Denmark's new chief negotiator, Steffen Smidt, www.um.dk
Also on Sunday, Danish press reported that the 40-member staff of the Global Climate division at the climate ministry had complained of insufferable work conditions, already back in May. The head of the Socialist People's Party, Villy Søvndal, called the smearing of Becker and the "miserable" work conditions "unprofessional and malicious":
"The administration's spin machine is now using all its firepower to malign the climate ministry's now-former top negotiator.

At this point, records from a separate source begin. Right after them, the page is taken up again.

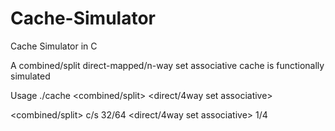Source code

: # Cache-Simulator
Cache Simulator in C


A combined/split direct-mapped/n-way set associative cache is functionally simulated


Usage ./cache <combined/split> <addresslength> <cache size in Kilo bytes> <block size in bytes> <direct/4way set associative>
  
  
  
<combined/split> c/s
<addresslength>  32/64
<direct/4way set associative>  1/4
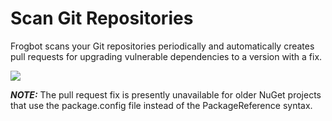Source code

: # Scan Git Repositories

Frogbot scans your Git repositories periodically and automatically creates pull requests for upgrading vulnerable dependencies to a version with a fix.

![](../../../../.gitbook/assets/fix-pr.png)

_**NOTE:**_ The pull request fix is presently unavailable for older NuGet projects that use the package.config file instead of the PackageReference syntax.
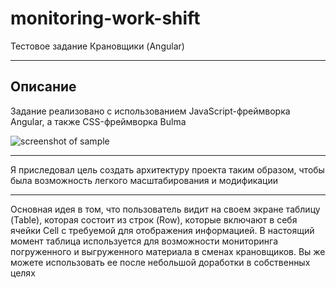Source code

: # monitoring-work-shift
Тестовое задание Крановщики (Angular)

***
Описание
-----------------------------------
Задание реализовано с использованием JavaScript-фреймворка Angular, а также CSS-фреймворка Bulma

![screenshot of sample](https://i.ibb.co/djMC8QW/2021-01-25-13-23-34.png)

***
Я приследовал цель создать архитектуру проекта таким образом, чтобы была возможность легкого масштабирования и модификации
***
Основная идея в том, что пользователь видит на своем экране таблицу (Table), которая состоит из строк (Row), которые включают в себя ячейки Cell с требуемой для отображения информацией. В настоящий момент таблица используется для возможности мониторинга погруженного и выгруженного материала в сменах крановщиков. Вы же можете использовать ее после небольшой доработки в собственных целях
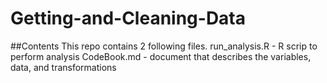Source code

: # Getting-and-Cleaning-Data
##Contents
This repo contains 2 following files.
run_analysis.R - R scrip to perform analysis
CodeBook.md - document that describes the variables, data, and transformations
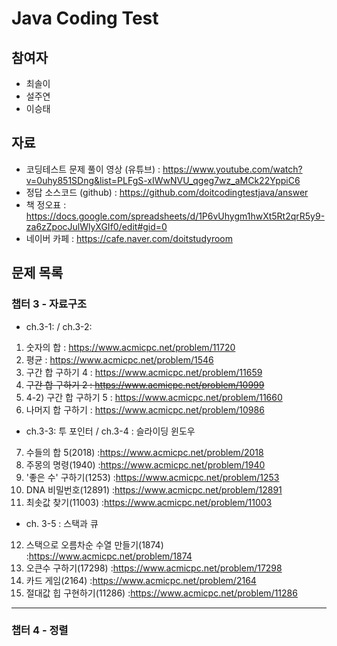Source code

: # Java Coding Test 

## 참여자

- 최솔이
- 설주연
- 이승태

## 자료
- 코딩테스트 문제 풀이 영상 (유튜브) : https://www.youtube.com/watch?v=0uhy851SDng&list=PLFgS-xIWwNVU_qgeg7wz_aMCk22YppiC6
- 정답 소스코드 (github) :  https://github.com/doitcodingtestjava/answer
- 책 정오표 : https://docs.google.com/spreadsheets/d/1P6vUhygm1hwXt5Rt2qrR5y9-za6zZpocJulWlyXGIf0/edit#gid=0
- 네이버 카페 : https://cafe.naver.com/doitstudyroom

## 문제 목록

### 챕터 3 - 자료구조

- ch.3-1: / ch.3-2:

1. 숫자의 합 : https://www.acmicpc.net/problem/11720
2. 평균 : https://www.acmicpc.net/problem/1546
3. 구간 합 구하기 4 : https://www.acmicpc.net/problem/11659
4. ~~구간 합 구하기 2 : https://www.acmicpc.net/problem/10999~~
5. 4-2) 구간 합 구하기 5 : https://www.acmicpc.net/problem/11660
6. 나머지 합 구하기 : https://www.acmicpc.net/problem/10986

- ch.3-3: 투 포인터 / ch.3-4 : 슬라이딩 윈도우

7. 수들의 합 5(2018) :https://www.acmicpc.net/problem/2018
8. 주몽의 명령(1940) :https://www.acmicpc.net/problem/1940
9. '좋은 수' 구하기(1253) :https://www.acmicpc.net/problem/1253
10. DNA 비밀번호(12891) :https://www.acmicpc.net/problem/12891
11. 최솟값 찾기(11003) :https://www.acmicpc.net/problem/11003

- ch. 3-5 : 스택과 큐
12. 스택으로 오름차순 수열 만들기(1874) :https://www.acmicpc.net/problem/1874
13. 오큰수 구하기(17298) :https://www.acmicpc.net/problem/17298
14. 카드 게임(2164) :https://www.acmicpc.net/problem/2164
15. 절대값 힙 구현하기(11286) :https://www.acmicpc.net/problem/11286
---

### 챕터 4 - 정렬

   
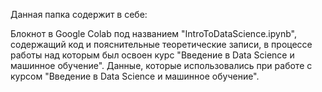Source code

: Данная папка содержит в себе:

Блокнот в Google Colab под названием "IntroToDataScience.ipynb", содержащий код и пояснительные теоретические записи, в процессе работы над которым был освоен курс "Введение в Data Science и машинное обучение".
Данные, которые использовались при работе с курсом "Введение в Data Science и машинное обучение".
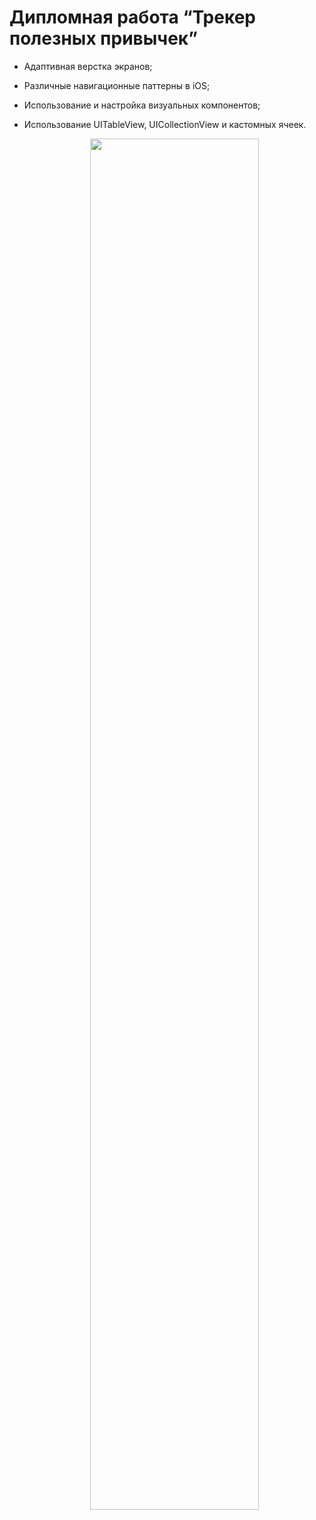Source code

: # Дипломная работа “Трекер полезных привычек”


- Адаптивная верстка экранов;

- Различные навигационные паттерны в iOS;

- Использование и настройка визуальных компонентов;

- Использование UITableView, UICollectionView и кастомных ячеек.

  <p align="center" width="100%">
    <img width="75%" src="https://raw.githubusercontent.com/netology-code/iosui-diplom/main/Assets/promo.png"> 
  </p>
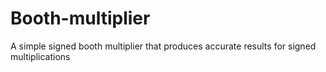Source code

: # Booth-multiplier
A simple signed booth multiplier that produces accurate results for signed multiplications
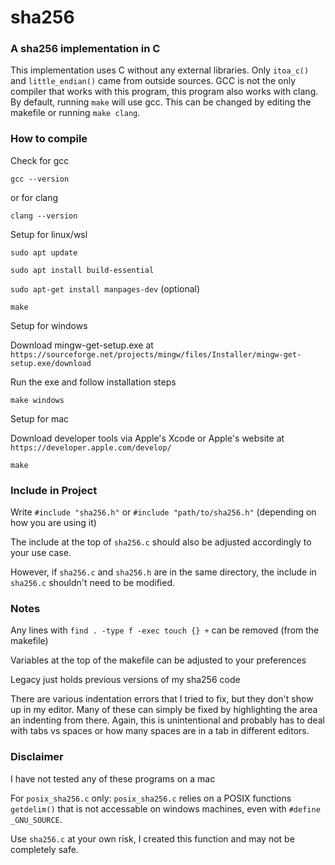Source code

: # sha256

### A sha256 implementation in C

This implementation uses C without any external libraries. Only `itoa_c()` and `little_endian()` came from outside sources. GCC is not the only compiler that works with this program, this program also works with clang. By default, running `make` will use gcc. This can be changed by editing the makefile or running `make clang`.

### How to compile

Check for gcc

`gcc --version`

or for clang

`clang --version`


Setup for linux/wsl

`sudo apt update`

`sudo apt install build-essential`

`sudo apt-get install manpages-dev` (optional)

`make`


Setup for windows

Download mingw-get-setup.exe at `https://sourceforge.net/projects/mingw/files/Installer/mingw-get-setup.exe/download`

Run the exe and follow installation steps

`make windows`


Setup for mac

Download developer tools via Apple's Xcode or Apple's website at `https://developer.apple.com/develop/`

`make`

### Include in Project

Write `#include "sha256.h"` or `#include "path/to/sha256.h"` (depending on how you are using it)

The include at the top of `sha256.c` should also be adjusted accordingly to your use case.

However, if `sha256.c` and `sha256.h` are in the same directory, the include in `sha256.c` shouldn't need to be modified.

### Notes

Any lines with `find . -type f -exec touch {} +` can be removed (from the makefile)

Variables at the top of the makefile can be adjusted to your preferences

Legacy just holds previous versions of my sha256 code

There are various indentation errors that I tried to fix, but they don't show up in my editor. Many of these can simply be fixed by highlighting the area an indenting from there. Again, this is unintentional and probably has to deal with tabs vs spaces or how many spaces are in a tab in different editors.

### Disclaimer

I have not tested any of these programs on a mac

For `posix_sha256.c` only:
    `posix_sha256.c` relies on a POSIX functions `getdelim()` that is not accessable on windows machines, even with `#define _GNU_SOURCE`. 

Use `sha256.c` at your own risk, I created this function and may not be completely safe.
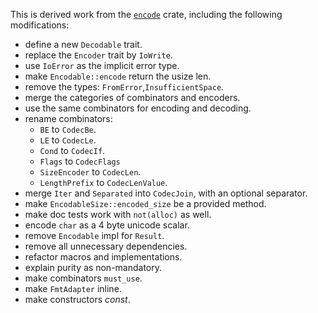 This is derived work from the
[`encode`](https://crates.io/crates/encode/0.1.2) crate,
including the following modifications:

- define a new `Decodable` trait.
- replace the `Encoder` trait by `IoWrite`.
- use `IoError` as the implicit error type.
- make `Encodable::encode` return the usize len.
- remove the types: `FromError`,`InsufficientSpace`.
- merge the categories of combinators and encoders.
- use the same combinators for encoding and decoding.
- rename combinators:
  - `BE` to `CodecBe`.
  - `LE` to `CodecLe`.
  - `Cond` to `CodecIf`.
  - `Flags` to `CodecFlags`
  - `SizeEncoder` to `CodecLen`.
  - `LengthPrefix` to `CodecLenValue`.
- merge `Iter` and `Separated` into `CodecJoin`, with an optional separator.
- make `EncodableSize::encoded_size` be a provided method.
- make doc tests work with `not(alloc)` as well.
- encode `char` as a 4 byte unicode scalar.
- remove `Encodable` impl for `Result`.
- remove all unnecessary dependencies.
- refactor macros and implementations.
- explain purity as non-mandatory.
- make combinators `must_use`.
- make `FmtAdapter` inline.
- make constructors *const*.

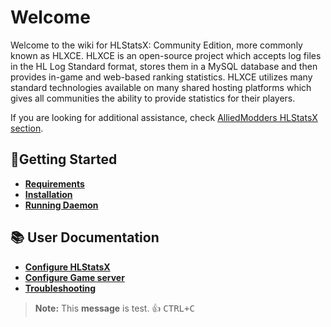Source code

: # Welcome
Welcome to the wiki for HLStatsX: Community Edition, more commonly known as HLXCE. HLXCE is an open-source project which accepts log files in the HL Log Standard format, stores them in a MySQL database and then provides in-game and web-based ranking statistics. HLXCE utilizes many standard technologies available on many shared hosting platforms which gives all communities the ability to provide statistics for their players.

If you are looking for additional assistance, check [AlliedModders HLStatsX section](https://forums.alliedmods.net/forumdisplay.php?f=156).


## 🚀Getting Started
- [**Requirements**](https://github.com/NomisCZ/hlstatsx-community-edition/wiki/general)
- [**Installation**](https://github.com/NomisCZ/hlstatsx-community-edition/wiki/general)
- [**Running Daemon**](https://github.com/NomisCZ/hlstatsx-community-edition/wiki/general)

## 📚 User Documentation
- [**Configure HLStatsX**](https://github.com/NomisCZ/hlstatsx-community-edition/wiki/general)
- [**Configure Game server**](https://github.com/NomisCZ/hlstatsx-community-edition/wiki/general)
- [**Troubleshooting**](https://github.com/NomisCZ/hlstatsx-community-edition/wiki/general)

> **Note:** This **message** is test.
👍 
<kbd>CTRL+C</kbd>


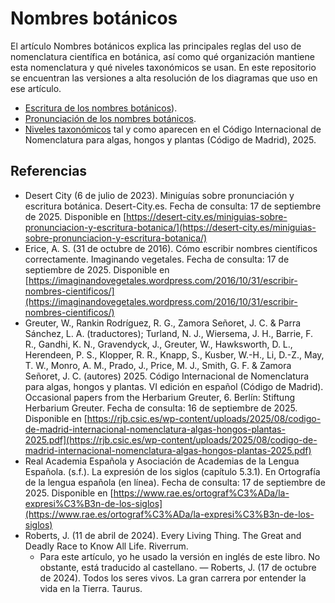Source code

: # Nombres botánicos

El artículo Nombres botánicos explica las principales reglas del uso de nomenclatura científica en botánica, así como qué organización mantiene esta nomenclatura y qué niveles taxonómicos se usan. En este repositorio se encuentran las versiones a alta resolución de los diagramas que uso en ese artículo.
- [Escritura de los nombres botánicos](https://github.com/AprendizBonsai/nombres-botanicos/blob/main/Escritura%20nombres%20botanicos.jpg)).
- [Pronunciación de los nombres botánicos](https://github.com/AprendizBonsai/nombres-botanicos/blob/main/Pronunciacion%20nombres%20botanicos.jpg).
- [Niveles taxonómicos](https://github.com/AprendizBonsai/nombres-botanicos/blob/main/Niveles%20taxonomicos.jpg) tal y como aparecen en el Código Internacional de Nomenclatura para algas, hongos y plantas (Código de Madrid), 2025.

## Referencias
* Desert City (6 de julio de 2023). Miniguías sobre pronunciación y escritura botánica. Desert-City.es. Fecha de consulta: 17 de septiembre de 2025. Disponible en [https://desert-city.es/miniguias-sobre-pronunciacion-y-escritura-botanica/](https://desert-city.es/miniguias-sobre-pronunciacion-y-escritura-botanica/)
* Erice, A. S. (31 de octubre de 2016). Cómo escribir nombres científicos correctamente. Imaginando vegetales. Fecha de consulta: 17 de septiembre de 2025. Disponible en [https://imaginandovegetales.wordpress.com/2016/10/31/escribir-nombres-cientificos/](https://imaginandovegetales.wordpress.com/2016/10/31/escribir-nombres-cientificos/)
* Greuter, W., Rankin Rodríguez, R. G., Zamora Señoret, J. C. & Parra Sánchez, L. A. (traductores); Turland, N. J., Wiersema, J. H., Barrie, F. R., Gandhi, K. N., Gravendyck, J., Greuter, W., Hawksworth, D. L., Herendeen, P. S., Klopper, R. R., Knapp, S., Kusber, W.-H., Li, D.-Z., May, T. W., Monro, A. M., Prado, J., Price, M. J., Smith, G. F. & Zamora Señoret, J. C. (autores) 2025. Código Internacional de Nomenclatura para algas, hongos y plantas. VI edición en español (Código de Madrid). Occasional papers from the Herbarium Greuter, 6. Berlín: Stiftung Herbarium Greuter. Fecha de consulta: 16 de septiembre de 2025. Disponible en [https://rjb.csic.es/wp-content/uploads/2025/08/codigo-de-madrid-internacional-nomenclatura-algas-hongos-plantas-2025.pdf](https://rjb.csic.es/wp-content/uploads/2025/08/codigo-de-madrid-internacional-nomenclatura-algas-hongos-plantas-2025.pdf)
* Real Academia Española y Asociación de Academias de la Lengua Española. (s.f.). La expresión de los siglos (capítulo 5.3.1). En Ortografía de la lengua española (en línea). Fecha de consulta: 17 de septiembre de 2025. Disponible en [https://www.rae.es/ortograf%C3%ADa/la-expresi%C3%B3n-de-los-siglos](https://www.rae.es/ortograf%C3%ADa/la-expresi%C3%B3n-de-los-siglos)
* Roberts, J. (11 de abril de 2024). Every Living Thing. The Great and Deadly Race to Know All Life. Riverrum.
  * Para este artículo, yo he usado la versión en inglés de este libro. No obstante, está traducido al castellano. — Roberts, J. (17 de octubre de 2024). Todos los seres vivos. La gran carrera por entender la vida en la Tierra. Taurus.
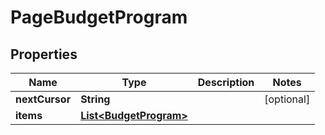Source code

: 

# PageBudgetProgram


## Properties

| Name | Type | Description | Notes |
|------------ | ------------- | ------------- | -------------|
|**nextCursor** | **String** |  |  [optional] |
|**items** | [**List&lt;BudgetProgram&gt;**](BudgetProgram.md) |  |  |



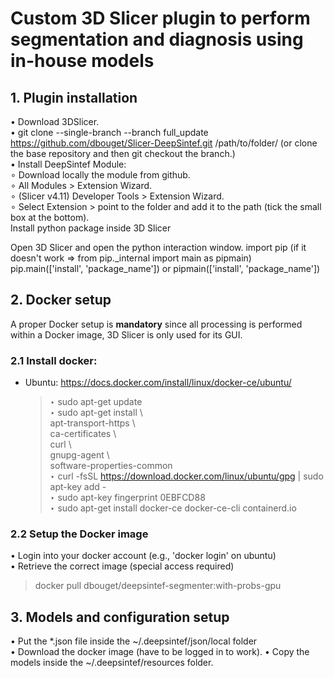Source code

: # Custom 3D Slicer plugin to perform segmentation and diagnosis using in-house models

## 1. Plugin installation

• Download 3DSlicer.  
• git clone --single-branch --branch full_update https://github.com/dbouget/Slicer-DeepSintef.git /path/to/folder/
(or clone the base repository and then git checkout the branch.)  
• Install DeepSintef Module:  
	∘ Download locally the module from github.  
	∘ All Modules > Extension Wizard.  
	∘ (Slicer v4.11) Developer Tools > Extension Wizard.  
	∘ Select Extension > point to the folder and add it to the path (tick the small box at the bottom).  
Install python package inside 3D Slicer

Open 3D Slicer and open the python interaction window.
import pip (if it doesn't work => from pip._internal import main as pipmain)
pip.main(['install', 'package_name']) or pipmain(['install', 'package_name'])

## 2. Docker setup
A proper Docker setup is **mandatory** since all processing is performed within
a Docker image, 3D Slicer is only used for its GUI.  

### 2.1 Install docker: 
* Ubuntu: https://docs.docker.com/install/linux/docker-ce/ubuntu/  
	> ‣ sudo apt-get update  
	> ‣ sudo apt-get install \  
		    apt-transport-https \   
		    ca-certificates \  
		    curl \  
		    gnupg-agent \   
		    software-properties-common   
	> ‣ curl -fsSL https://download.docker.com/linux/ubuntu/gpg | sudo apt-key add -   
	> ‣ sudo apt-key fingerprint 0EBFCD88   
	> ‣ sudo apt-get install docker-ce docker-ce-cli containerd.io  
  
### 2.2 Setup the Docker image
• Login into your docker account (e.g., 'docker login' on ubuntu)  
• Retrieve the correct image (special access required)
> docker pull dbouget/deepsintef-segmenter:with-probs-gpu  

## 3. Models and configuration setup
• Put the *.json file inside the ~/.deepsintef/json/local folder  
• Download the docker image (have to be logged in to work). 
• Copy the models inside the ~/.deepsintef/resources folder.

If this is --as it appears to be-- a power struggle between the prime minster's office and the climate ministry, then the former has once more exhibited a total lack of judgment."
Sunday evening, climate minister Connie Hedegaard called for an end to the mud throwing, seeming to refer to the smearing of Becker as well as the power struggle allegations:
"I don't think I've ever had as close a working relation with the prime minister....I would be lying if I didn't admit that there have been controversies; I've brought people from the climate ministry, they're supposed to work with people in the prime minister's office--it's a clash of cultures...the pressure on all of us is extraordinary....but throwing mud like this will get us nowhere."
Connie Hedegaard on DR, October 11, 2009
Following Hedegaard's appearance on the DR Sunday evening news show, the official COP15 site reported on Becker's resignation (link in English).
UPDATE Oct 12 2:14pm:
Reuters covers the story.
UPDATE Oct 12 7:51pm:
Mother Jones covers the story.
Also: Did Becker resign or get fired?
Maybe both. Becker resigned Friday, effective January 31, 2010. The division head, Thomas Egebo, then made it effective immediately.
Becker's union said the expense reporting irregularities were not grounds for his dismissal but that he left in order not to be a distraction.